• _Instructions for the task_
Retype, exactly and only, each line from the one containing "دا عام تصور" to the end of the records below.

• _Source material_

__________________________________________________

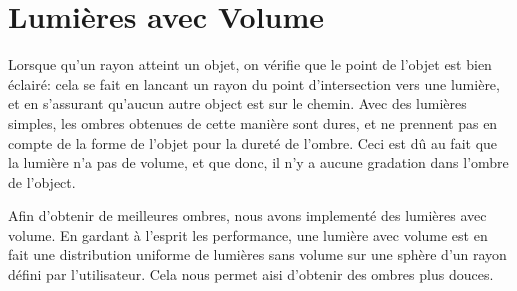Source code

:\documentclass{article}
\begin{document}
\section{Lumières avec Volume}

Lorsque qu'un rayon atteint un objet, on vérifie que le point de l'objet est
bien éclairé: cela se fait en lancant un rayon du point d'intersection vers une
lumière, et en s'assurant qu'aucun autre object est sur le chemin. Avec des
lumières simples, les ombres obtenues de cette manière sont dures, et ne
prennent pas en compte de la forme de l'objet pour la dureté de l'ombre.
Ceci est dû au fait que la lumière n'a pas de volume, et que donc, il n'y a
aucune gradation dans l'ombre de l'object.

Afin d'obtenir de meilleures ombres, nous avons implementé des lumières avec
volume. En gardant à l'esprit les performance, une lumière avec volume est en
fait une distribution uniforme de lumières sans volume sur une sphère d'un
rayon défini par l'utilisateur. Cela nous permet aisi d'obtenir des ombres plus
douces.
\end{document}
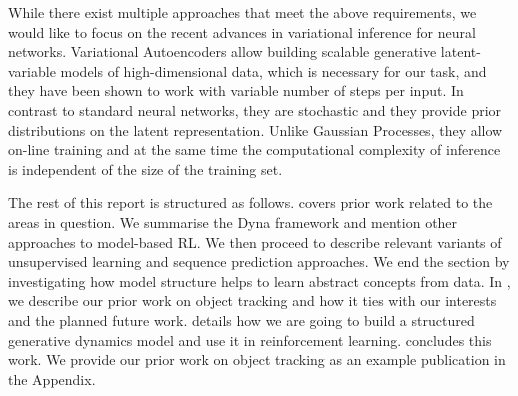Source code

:     While there exist multiple approaches that meet the above requirements, we would like to focus on the recent advances in variational inference for neural networks.
    Variational Autoencoders allow building scalable generative latent-variable models of high-dimensional data, which is necessary for our task, and they have been shown to work with variable number of steps per input.  In contrast to standard neural networks, they are stochastic and they provide prior distributions on the latent representation. Unlike Gaussian Processes, they allow on-line training and at the same time the computational complexity of inference is independent of the size of the training set. 

    The rest of this report is structured as follows.
     covers prior work related to the areas in question.
    We summarise the Dyna framework and mention other approaches to model-based RL. 
    We then proceed to describe relevant variants of unsupervised learning and sequence prediction approaches. We end the section by investigating how model structure helps to learn abstract concepts from data.
    In , we describe our prior work on object tracking and how it ties with our interests and the planned future work.
     details how we are going to build a structured generative dynamics model and use it in reinforcement learning.
     concludes this work. We provide our prior work on object tracking as an example publication in the Appendix.




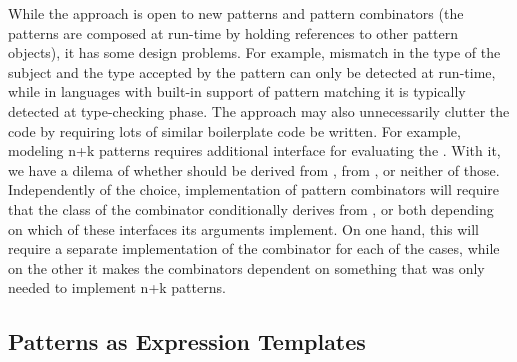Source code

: While the approach is open to new patterns and pattern combinators (the patterns 
are composed at run-time by holding references to other pattern objects), it has 
some design problems. For example, mismatch in the type of the subject and the 
type accepted by the pattern can only be detected at run-time, while in 
languages with built-in support of pattern matching it is typically detected at 
type-checking phase. The approach may also unnecessarily clutter the code by 
requiring lots of similar boilerplate code be written. For example, modeling n+k 
patterns requires additional interface for evaluating the . 
With it, we have a dilema of whether  should be derived from 
,  from , or neither of those. 
Independently of the choice, implementation of pattern combinators will require 
that the class of the combinator conditionally derives from , 
 or both depending on which of these interfaces its arguments 
implement. On one hand, this will require a separate implementation of the 
combinator for each of the cases, while on the other it makes the combinators 
dependent on something that was only needed to implement n+k patterns.


\subsection{Patterns as Expression Templates}
\label{sec:pat}

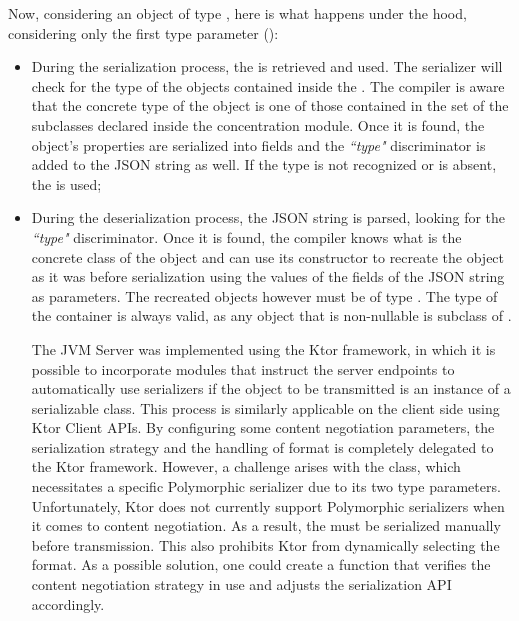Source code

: 

Now, considering an object of type , here is what happens under the hood, considering only the first type parameter ():
\begin{itemize}
	\item During the serialization process, the   is retrieved and used. The serializer will check for the type of the  objects contained inside the . The compiler is aware that the concrete type of the object is one of those contained in the set of the subclasses declared inside the concentration module. Once it is found, the object's properties are serialized into fields and the \textit{``type"} discriminator is added to the JSON string as well. If the type is not recognized or is absent, the  is used;
	\item  During the deserialization process, the JSON string is parsed, looking for the \textit{``type"} discriminator. Once it is found, the compiler knows what is the concrete class of the object and can use its constructor to recreate the object as it was before serialization using the values of the fields of the JSON string as parameters. The recreated objects however must be of type . The type of the container is always valid, as any object that is non-nullable is subclass of .
	\begin{warn}
		The JVM Server was implemented using the Ktor framework, in which it is possible to incorporate modules that instruct the server endpoints to automatically use serializers if the object to be transmitted is an instance of a serializable class. This process is similarly applicable on the client side using Ktor Client APIs.
		By configuring some content negotiation parameters, the serialization strategy and the handling of format is completely delegated to the Ktor framework. However, a challenge arises with the  class, which necessitates a specific Polymorphic serializer due to its two type parameters. Unfortunately, Ktor does not currently support Polymorphic serializers when it comes to content negotiation. As a result, the  must be serialized manually before transmission. This also prohibits Ktor from dynamically selecting the format. As a possible solution, one could create a function that verifies the content negotiation strategy in use and adjusts the  serialization API accordingly.
	\end{warn}
\end{itemize}
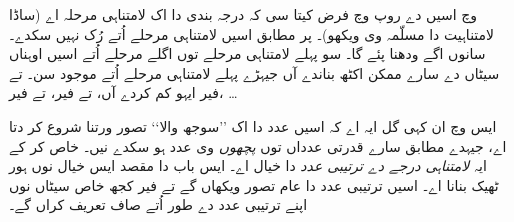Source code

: \documentclass[../../../include/open-logic-section]{subfiles}
\begin{document}


 وچ اسیں \stagesinf{} دے روپ وچ فرض کیتا سی کہ
درجہ بندی دا اک لامتناہی مرحلہ اے (ساڈا لامتناہیت دا مسلّمہ وی ویکھو)۔
پر \stagessucc{} مطابق اسیں لامتناہی مرحلے اُتے رُک نہیں سکدے۔
سانوں اگے ودھنا پئے گا۔ سو پہلے لامتناہی مرحلے توں اگلے مرحلے اُتے
اسیں اوہناں سیٹاں دے سارے ممکن اکٹھ بناندے آں جیہڑے پہلے لامتناہی
مرحلے اُتے موجود سن۔ تے فیر ایہو کم کردے آں، تے فیر، تے فیر، \dots

ایس وچ ان کہی گل ایہ اے کہ اسیں عدد دا اک ’’سوجھ والا‘‘ تصور ورتنا
شروع کر دتا اے، جیہدے مطابق سارے قدرتی عدداں توں \emph{پچھوں} وی عدد
ہو سکدے نیں۔ خاص کر کے ایہ \emph{لامتناہی درجے دے ترتیبی عدد} دا خیال
اے۔ ایس باب دا مقصد ایس خیال نوں ہور ٹھیک بنانا اے۔ اسیں ترتیبی عدد
دا عام تصور ویکھاں گے تے فیر کجھ خاص سیٹاں نوں اپنے ترتیبی عدد دے طور
اُتے صاف تعریف کراں گے۔
\end{document}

__________________________________________________

• _Task output_
دا عام تصور ویکھاں گے تے فیر کجھ خاص سیٹاں نوں اپنے ترتیبی عدد دے طور
اُتے صاف تعریف کراں گے۔
\end{document}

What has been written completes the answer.